RECORDS PROVIDED below:
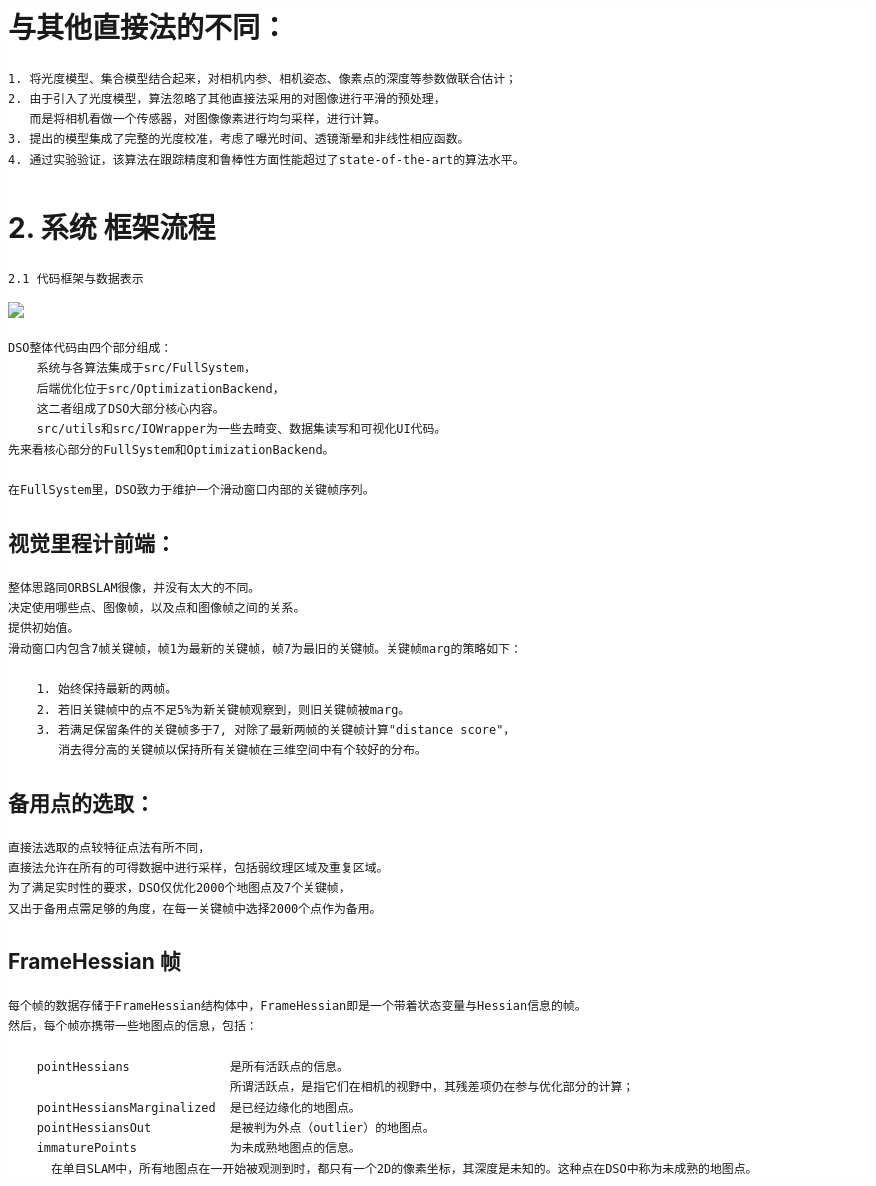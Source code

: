 # 与其他直接法的不同：

    1. 将光度模型、集合模型结合起来，对相机内参、相机姿态、像素点的深度等参数做联合估计；
    2. 由于引入了光度模型，算法忽略了其他直接法采用的对图像进行平滑的预处理，
       而是将相机看做一个传感器，对图像像素进行均匀采样，进行计算。
    3. 提出的模型集成了完整的光度校准，考虑了曝光时间、透镜渐晕和非线性相应函数。
    4. 通过实验验证，该算法在跟踪精度和鲁棒性方面性能超过了state-of-the-art的算法水平。
    
# 2. 系统 框架流程

    2.1 代码框架与数据表示 
![](https://pic3.zhimg.com/80/v2-6a9dcd379ce3c772e8e14aeae09b6e0a_hd.jpg)
    
    DSO整体代码由四个部分组成：
        系统与各算法集成于src/FullSystem，
        后端优化位于src/OptimizationBackend，
        这二者组成了DSO大部分核心内容。
        src/utils和src/IOWrapper为一些去畸变、数据集读写和可视化UI代码。
    先来看核心部分的FullSystem和OptimizationBackend。
    
    在FullSystem里，DSO致力于维护一个滑动窗口内部的关键帧序列。
    
## 视觉里程计前端：

    整体思路同ORBSLAM很像，并没有太大的不同。
    决定使用哪些点、图像帧，以及点和图像帧之间的关系。
    提供初始值。
    滑动窗口内包含7帧关键帧，帧1为最新的关键帧，帧7为最旧的关键帧。关键帧marg的策略如下：

        1. 始终保持最新的两帧。
        2. 若旧关键帧中的点不足5%为新关键帧观察到，则旧关键帧被marg。
        3. 若满足保留条件的关键帧多于7, 对除了最新两帧的关键帧计算"distance score"，
           消去得分高的关键帧以保持所有关键帧在三维空间中有个较好的分布。
           
## 备用点的选取：

    直接法选取的点较特征点法有所不同，
    直接法允许在所有的可得数据中进行采样，包括弱纹理区域及重复区域。
    为了满足实时性的要求，DSO仅优化2000个地图点及7个关键帧，
    又出于备用点需足够的角度，在每一关键帧中选择2000个点作为备用。
    
## FrameHessian 帧
    每个帧的数据存储于FrameHessian结构体中，FrameHessian即是一个带着状态变量与Hessian信息的帧。
    然后，每个帧亦携带一些地图点的信息，包括：
    
        pointHessians              是所有活跃点的信息。
                                   所谓活跃点，是指它们在相机的视野中，其残差项仍在参与优化部分的计算；
        pointHessiansMarginalized  是已经边缘化的地图点。
        pointHessiansOut           是被判为外点（outlier）的地图点。
        immaturePoints             为未成熟地图点的信息。
          在单目SLAM中，所有地图点在一开始被观测到时，都只有一个2D的像素坐标，其深度是未知的。这种点在DSO中称为未成熟的地图点。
End of RECORDS PROVIDED.
TASK DETAILS —
When restating the records word for word, omit any picture they contain.

SOLUTION TO THE EXERCISE —
Source code

: # 与其他直接法的不同：

    1. 将光度模型、集合模型结合起来，对相机内参、相机姿态、像素点的深度等参数做联合估计；
    2. 由于引入了光度模型，算法忽略了其他直接法采用的对图像进行平滑的预处理，
       而是将相机看做一个传感器，对图像像素进行均匀采样，进行计算。
    3. 提出的模型集成了完整的光度校准，考虑了曝光时间、透镜渐晕和非线性相应函数。
    4. 通过实验验证，该算法在跟踪精度和鲁棒性方面性能超过了state-of-the-art的算法水平。
    
# 2. 系统 框架流程

    2.1 代码框架与数据表示 
![](https://pic3.zhimg.com/80/v2-6a9dcd379ce3c772e8e14aeae09b6e0a_hd.jpg)
    
    DSO整体代码由四个部分组成：
        系统与各算法集成于src/FullSystem，
        后端优化位于src/OptimizationBackend，
        这二者组成了DSO大部分核心内容。
        src/utils和src/IOWrapper为一些去畸变、数据集读写和可视化UI代码。
    先来看核心部分的FullSystem和OptimizationBackend。
    
    在FullSystem里，DSO致力于维护一个滑动窗口内部的关键帧序列。
    
## 视觉里程计前端：

    整体思路同ORBSLAM很像，并没有太大的不同。
    决定使用哪些点、图像帧，以及点和图像帧之间的关系。
    提供初始值。
    滑动窗口内包含7帧关键帧，帧1为最新的关键帧，帧7为最旧的关键帧。关键帧marg的策略如下：

        1. 始终保持最新的两帧。
        2. 若旧关键帧中的点不足5%为新关键帧观察到，则旧关键帧被marg。
        3. 若满足保留条件的关键帧多于7, 对除了最新两帧的关键帧计算"distance score"，
           消去得分高的关键帧以保持所有关键帧在三维空间中有个较好的分布。
           
## 备用点的选取：

    直接法选取的点较特征点法有所不同，
    直接法允许在所有的可得数据中进行采样，包括弱纹理区域及重复区域。
    为了满足实时性的要求，DSO仅优化2000个地图点及7个关键帧，
    又出于备用点需足够的角度，在每一关键帧中选择2000个点作为备用。
    
## FrameHessian 帧
    每个帧的数据存储于FrameHessian结构体中，FrameHessian即是一个带着状态变量与Hessian信息的帧。
    然后，每个帧亦携带一些地图点的信息，包括：
    
        pointHessians              是所有活跃点的信息。
                                   所谓活跃点，是指它们在相机的视野中，其残差项仍在参与优化部分的计算；
        pointHessiansMarginalized  是已经边缘化的地图点。
        pointHessiansOut           是被判为外点（outlier）的地图点。
        immaturePoints             为未成熟地图点的信息。
          在单目SLAM中，所有地图点在一开始被观测到时，都只有一个2D的像素坐标，其深度是未知的。这种点在DSO中称为未成熟的地图点。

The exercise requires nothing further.